On June 28, 2012, the Appeal Court of British Columbia brought down a decision on the appeals of the Vickers judgement on the Tsilhqot'in case for rights and title (Tsilhqot'in Nation vs British Columbia).
The decision in its entirety can be viewed HERE
While it appears “the mountains have laboured and brought forth a mouse” (Horace, “Ars Poetica”) when it comes to the matter of Aboriginal Title, there is considerable good from this decision and it is this: the court has upheld in their entirety the rights of the Tsilhqot'in people throughout the claim area as found by the late Mr. Justice Vickers, including the right to capture wild horses for their own use.

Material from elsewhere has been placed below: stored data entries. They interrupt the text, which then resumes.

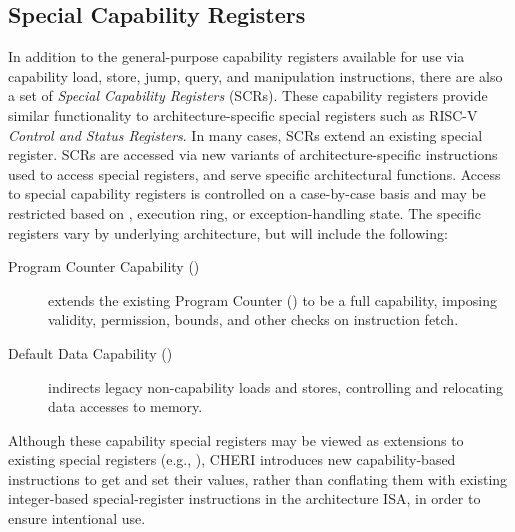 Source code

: \subsection{Special Capability Registers}
\label{section:special-capability-registers}

In addition to the general-purpose capability registers available for use via
capability load, store, jump, query, and manipulation instructions, there are
also a set of \textit{Special Capability Registers} (SCRs).
These capability registers provide similar functionality to
architecture-specific special registers such as RISC-V \textit{Control
  and Status Registers}.  In many cases, SCRs extend an existing
special register.
SCRs are accessed via new variants of architecture-specific
instructions used to access special registers, and serve specific
architectural functions.
Access to special capability registers is controlled on a case-by-case basis
and may be restricted based on \cappermASR, execution ring, or
exception-handling state.
The specific registers vary by underlying architecture, but will include the
following:

\begin{description}
\item[Program Counter Capability (\PCC{})] extends the existing Program
  Counter (\PC{}) to be a full capability, imposing validity, permission,
  bounds, and other checks on instruction fetch.

\item[Default Data Capability (\DDC{})] indirects legacy non-capability loads
  and stores, controlling and relocating data accesses to memory.
\end{description}

Although these capability special registers may be viewed as extensions to
existing special registers (e.g., \PC{}), CHERI introduces new
capability-based instructions to get and set their values, rather than
conflating them with existing integer-based special-register instructions in
the architecture ISA, in order to ensure intentional use.

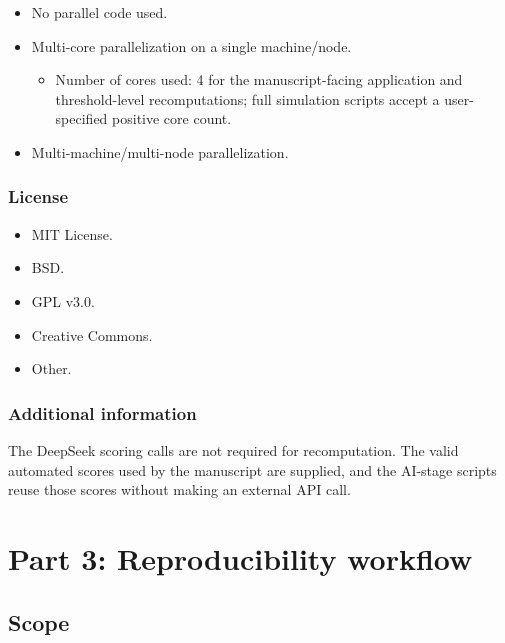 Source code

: \documentclass[
  10pt,
]{article}
\providecommand{\tightlist}{%
  \setlength{\itemsep}{0pt}\setlength{\parskip}{0pt}}
\begin{document}
\begin{itemize}
\tightlist
\item[$\square$]
  No parallel code used.
\item[$\boxtimes$]
  Multi-core parallelization on a single machine/node.

  \begin{itemize}
  \tightlist
  \item
    Number of cores used: 4 for the manuscript-facing application and
    threshold-level recomputations; full simulation scripts accept a
    user-specified positive core count.
  \end{itemize}
\item[$\square$]
  Multi-machine/multi-node parallelization.
\end{itemize}

\subsubsection{License}\label{license}

\begin{itemize}
\tightlist
\item[$\boxtimes$]
  MIT License.
\item[$\square$]
  BSD.
\item[$\square$]
  GPL v3.0.
\item[$\square$]
  Creative Commons.
\item[$\square$]
  Other.
\end{itemize}

\subsubsection{Additional information}\label{additional-information-1}

The DeepSeek scoring calls are not required for recomputation. The valid
automated scores used by the manuscript are supplied, and the AI-stage
scripts reuse those scores without making an external API call.

\section{Part 3: Reproducibility
workflow}\label{part-3-reproducibility-workflow}

\subsection{Scope}\label{scope}
\end{document}
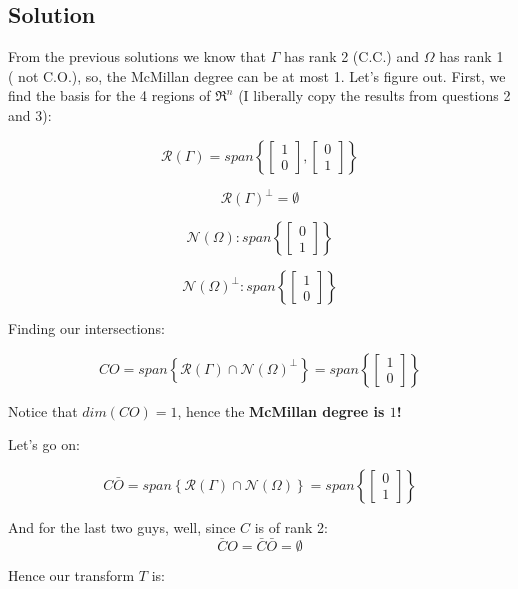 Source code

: \documentclass[10pt,a4paper]{article}
\begin{document}
\subsection*{Solution}
From the previous solutions we know that $\Gamma$ has rank 2 (C.C.) and $\Omega$ has rank 1 ( not C.O.), so, the McMillan degree can be at most 1. Let's figure out. First, we find the basis for the 4 regions of $\Re^{n} $ (I liberally copy the results from questions 2 and 3):

\[ \mathcal{R}(\Gamma) =  
span \left \{
\begin{bmatrix}
1 \\ 
0
\end{bmatrix},
\begin{bmatrix}
0 \\ 
1
\end{bmatrix}
\right \}
\]

\[ \mathcal{R}(\Gamma)^{\perp} =  
\emptyset
\]

\[
\mathcal{N}(\Omega) : 
span \left \{ 
\begin{bmatrix}
0 \\
1
\end{bmatrix}
\right \}
\]

\[
\mathcal{N}(\Omega)^{\perp} : 
span \left \{ 
\begin{bmatrix}
1 \\
0
\end{bmatrix}
\right \}
\]

Finding our intersections:

\[
CO = span 
\left \{
\mathcal{R}(\Gamma) \cap \mathcal{N}(\Omega)^{\perp} \right \}
=
span 
\left \{ 
\begin{bmatrix}
1 \\ 
0
\end{bmatrix} 
\right \} 
\]

Notice that $dim(CO) = 1$, hence the \textbf{McMillan degree is $1$!}
\medskip

Let's go on:

\[
C\bar{O} = 
span \left \{
\mathcal{R}(\Gamma) \cap \mathcal{N}(\Omega)
\right \}
= 
span
\left \{
\begin{bmatrix}
0 \\ 
1
\end{bmatrix}  
\right \}
\]

And for the last two guys, well, since $C$ is of rank 2:
\[
\bar{C}O = \bar{C}\bar{O} = \emptyset 
\]

Hence our transform $T$ is:
\end{document}

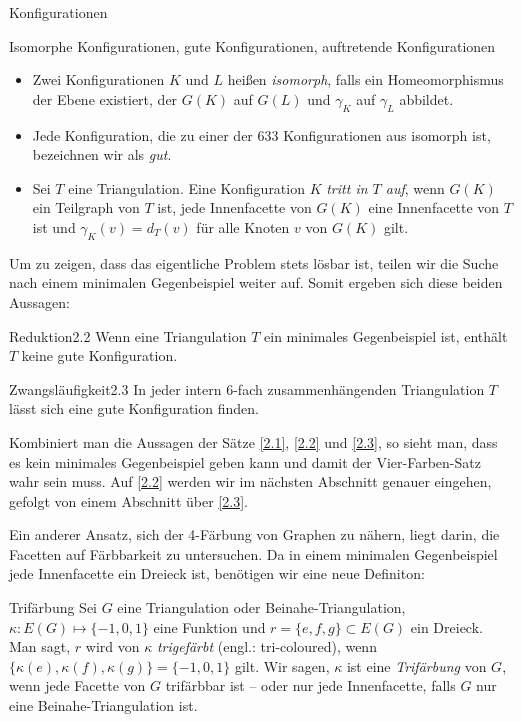 \begin{section}{Konfigurationen}
 \begin{definition}{Isomorphe Konfigurationen, gute Konfigurationen, auftretende Konfigurationen}
 \-\ 
  \begin{itemize}
   \item Zwei Konfigurationen $K$ und $L$ heißen \textit{isomorph}, falls ein Homeomorphismus der Ebene existiert, der $G(K)$ auf $G(L)$ und $\gamma_K$ auf $\gamma_L$ abbildet. 
   \item Jede Konfiguration, die zu einer der 633 Konfigurationen aus \cite{FourRSST} isomorph ist, bezeichnen wir als \textit{gut}. 
   \item Sei $T$ eine Triangulation. Eine Konfiguration $K$ \textit{tritt in $T$ auf}, wenn $G(K)$ ein Teilgraph von $T$ ist, jede Innenfacette von $G(K)$ eine Innenfacette von $T$ ist und $\gamma_K(v) = d_T(v)$ für alle Knoten $v$ von $G(K)$ gilt.
  \end{itemize}

 \end{definition}

 Um zu zeigen, dass das eigentliche Problem stets lösbar ist, teilen wir die Suche nach einem minimalen Gegenbeispiel weiter auf. Somit ergeben sich diese beiden Aussagen:
   
 \begin{satzl}{Reduktion}{2.2}
  Wenn eine Triangulation $T$ ein minimales Gegenbeispiel ist, enthält $T$ keine gute Konfiguration.
 \end{satzl}
   
 \begin{satzl}{Zwangsläufigkeit}{2.3}
  In jeder intern 6-fach zusammenhängenden Triangulation $T$ lässt sich eine gute Konfiguration finden.
 \end{satzl}
   
 Kombiniert man die Aussagen der Sätze \ref{2.1}, \ref{2.2} und \ref{2.3}, so sieht man, dass es kein minimales Gegenbeispiel geben kann und damit der Vier-Farben-Satz wahr sein muss. Auf \ref{2.2} werden wir im nächsten Abschnitt genauer eingehen, gefolgt von einem Abschnitt über \ref{2.3}. 
 
 Ein anderer Ansatz, sich der 4-Färbung von Graphen zu nähern, liegt darin, die Facetten auf Färbbarkeit zu untersuchen. Da in einem minimalen Gegenbeispiel jede Innenfacette ein Dreieck ist, benötigen wir eine neue Definiton:
 
 \begin{definition}{Trifärbung}
  Sei $G$ eine Triangulation oder Beinahe-Triangulation, $\kappa:E(G) \mapsto \{-1,0,1\}$ eine Funktion und $r=\{e,f,g\} \subset E(G)$ ein Dreieck. Man sagt, $r$ wird von $\kappa$ \textit{trigefärbt} (engl.: tri-coloured), wenn $\{\kappa(e),\kappa(f),\kappa(g)\} = \{-1,0,1\}$ gilt. Wir sagen, $\kappa$ ist eine \textit{Trifärbung} von $G$, wenn jede Facette von $G$ trifärbbar ist -- oder nur jede Innenfacette, falls $G$ nur eine Beinahe-Triangulation ist.
 \end{definition}


\end{section}
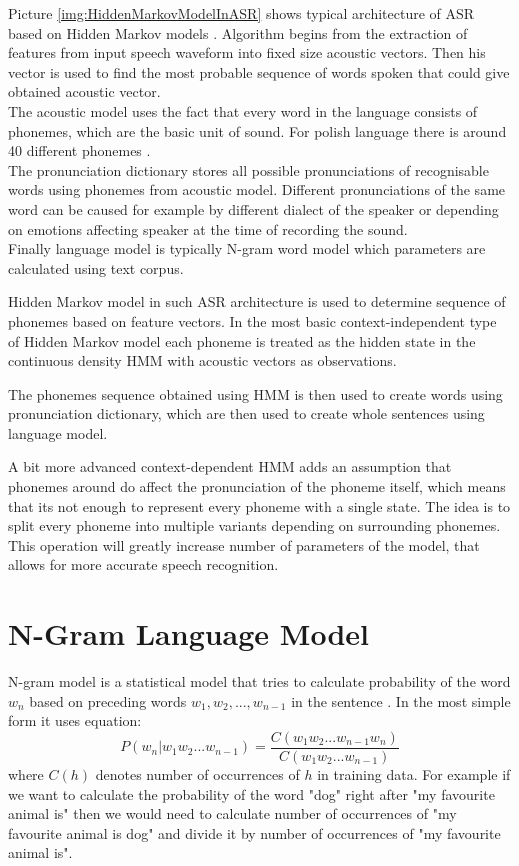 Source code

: \documentclass[a4paper,11pt,twoside]{report}
\theoremstyle{definition}
\begin{document}
Picture \ref{img:HiddenMarkovModelInASR} shows typical architecture of ASR based on Hidden Markov models \cite{HMMinASR}. Algorithm begins from the extraction of features from input speech waveform into fixed size acoustic vectors. Then his vector is used to find the most probable sequence of words spoken that could give obtained acoustic vector.\\
The acoustic model uses the fact that every word in the language consists of phonemes, which are the basic unit of sound. For polish language there is around 40 different phonemes \cite{PolishPhonemes}.\\
The pronunciation dictionary stores all possible pronunciations of recognisable words using phonemes from acoustic model. Different pronunciations of the same word can be caused for example by different dialect of the speaker or depending on emotions affecting speaker at the time of recording the sound.\\
Finally language model is typically N-gram word model which parameters are calculated using text corpus.

Hidden Markov model in such ASR architecture is used to determine sequence of phonemes based on feature vectors. In the most basic context-independent type of Hidden Markov model each phoneme is treated as the hidden state in the continuous density HMM with acoustic vectors as observations. 

The phonemes sequence obtained using HMM is then used to create words using pronunciation dictionary, which are then used to create whole sentences using language model.

A bit more advanced context-dependent HMM adds an assumption that phonemes around do affect the pronunciation of the phoneme itself, which means that its not enough to represent every phoneme with a single state. The idea is to split every phoneme into multiple variants depending on surrounding phonemes. This operation will greatly increase number of parameters of the model, that allows for more accurate speech recognition.  


\section{N-Gram Language Model}

N-gram model is a statistical model that tries to calculate probability of the word $w_n$ based on preceding words $w_1, w_2, ..., w_{n-1}$ in the sentence \cite{HMM, NGram}. In the most simple form it uses equation:
$$
P(w_n|w_1 w_2 ... w_{n-1}) = \frac{C(w_1 w_2 ... w_{n-1} w_n)}{C(w_1 w_2 ... w_{n-1})}
$$
where $C(h)$ denotes number of occurrences of $h$ in training data. For example if we want to calculate the probability of the word "dog" right after "my favourite animal is" then we would need to calculate number of occurrences of "my favourite animal is dog" and divide it by number of occurrences of "my favourite animal is". 
\end{document}
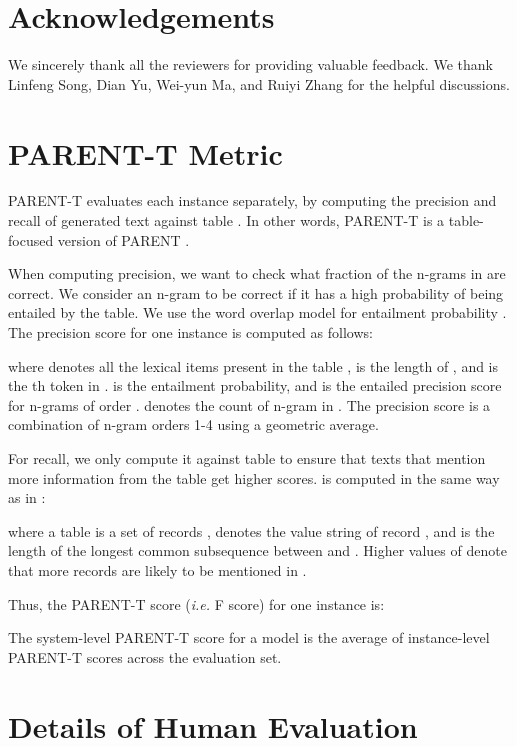 \documentclass[11pt,a4paper]{article}
\begin{document}
\section*{Acknowledgements}

We sincerely thank all the reviewers for providing valuable feedback. We thank Linfeng Song, Dian Yu,  Wei-yun Ma, and Ruiyi Zhang for the helpful discussions. 

\nocite{song2018graph}



\newpage\clearpage\newpage
\appendix
\section{PARENT-T Metric} \label{app:parent-t}
PARENT-T evaluates each instance  separately, by computing the precision and recall of generated text  against table . In other words, PARENT-T is a table-focused version of PARENT \cite{Dhingra2019}.

When computing precision, we want to check what fraction of the n-grams in  are correct. We consider an n-gram  to be correct if it has a high probability of being entailed by the table.
We use the word overlap model for entailment probability .
The precision score  for one instance is computed as follows:

where  denotes all the lexical items present in the table ,  is the length of , and  is the th token in .  is the entailment probability, and  is the entailed precision score for n-grams of order .  denotes the count of n-gram  in . The precision score  is a combination of n-gram orders 1-4 using a geometric average.

For recall, we only compute it against table to ensure that texts that mention more information from the table get higher scores. 
 is computed in the same way as in \citet{Dhingra2019}:

where a table is a set of records ,  denotes the value string of record , and  is the length of the longest common subsequence between  and . Higher values of  denote that more records are likely to be mentioned in .

Thus, the PARENT-T score (\textit{i.e.} F score) for one instance is:

The system-level PARENT-T score for a model  is the average of instance-level PARENT-T scores across the evaluation set.


\section{Details of Human Evaluation} \label{app:human_evaluation}
\end{document}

It also encompasses the area where Taseko Mine Ltd. (TML) proposes to build its New Prosperity Mine. This judgement has implications for that project and, in our opinion, lends significant weight to the argument that the mine will unjustly infringe upon Tsilhqot'in rights.
The Appeal Court judges also upheld the Vickers decision that the Ministry of Forests wrongly granted forest licenses within the claim area that infringed Aboriginal Rights. As that decision stands, industrial clear-cut logging within Tache Lach'ed (Brittany Triangle) and other areas within the claim area will not occur.
Despite the foregoing, we are deeply disturbed by Mr. Justice Groberman's decison, in which he is supported by Madam Justice Levine and Mr. Justice Tysoe that, in their opinion, Aboriginal Title had not been proved and that Mr. Justice Vickers erred in finding it had. Instead, they have chosen to adopt a regressive view of aboriginal title to which we take strong exception. This is the minimalist position on aboriginal title that demands proof of continuous occupation and settlement, including things like permanent dwellings and cultivated gardens, that is quite at odds with the way of life of Tsilhqot'in people prior to 1846. This colonial point of view needs to change as it is an untenable view that should be overturned by the Supreme Court of Canada.
Response from the Tsilhqot'in National Government and other First Nations groups was swift and direct. From the TNG Press Release issued shortly after the ruling, “….. the Court’s regressive attitude on the meaning of Aboriginal title creates uncertainty for all Canadians. We will take this key issue to the Supreme Court of Canada. This is a fundamental question for all First Nations,” said Chief Marilyn Baptiste of the Xeni Gwet’in.
“The BC Court of Appeal does not have the final word on this issue. All of our First Nations will support the Tsilhqot’in in their ongoing efforts for justice,” said BC Assembly of First Nations Chief Jody Wilson Raybould. “What led to this was industry trying to come into the Brittany Triangle for our resources, and to infringe on our Aboriginal rights from clear-cut logging. Many of our Elders who speak only Tsilhqot’in testified in this process. Many are no longer with us, and this ongoing fight is in honour of all of our Elders and future generations,” said Councillor Roger William from Xeni Gwet’in.
The Tsilhqot'in National Government media release can be read in full HERE. FONV will continue to support the Tsilhqot'in people in their struggle for a just solution to the matter of Aboriginal Title. Canada will not be a proper nation until it resolves this issue fairly and justly throughout the land. It is most unfortunate that this Appeal Court decision fails to advance the matter after labouring for twenty months.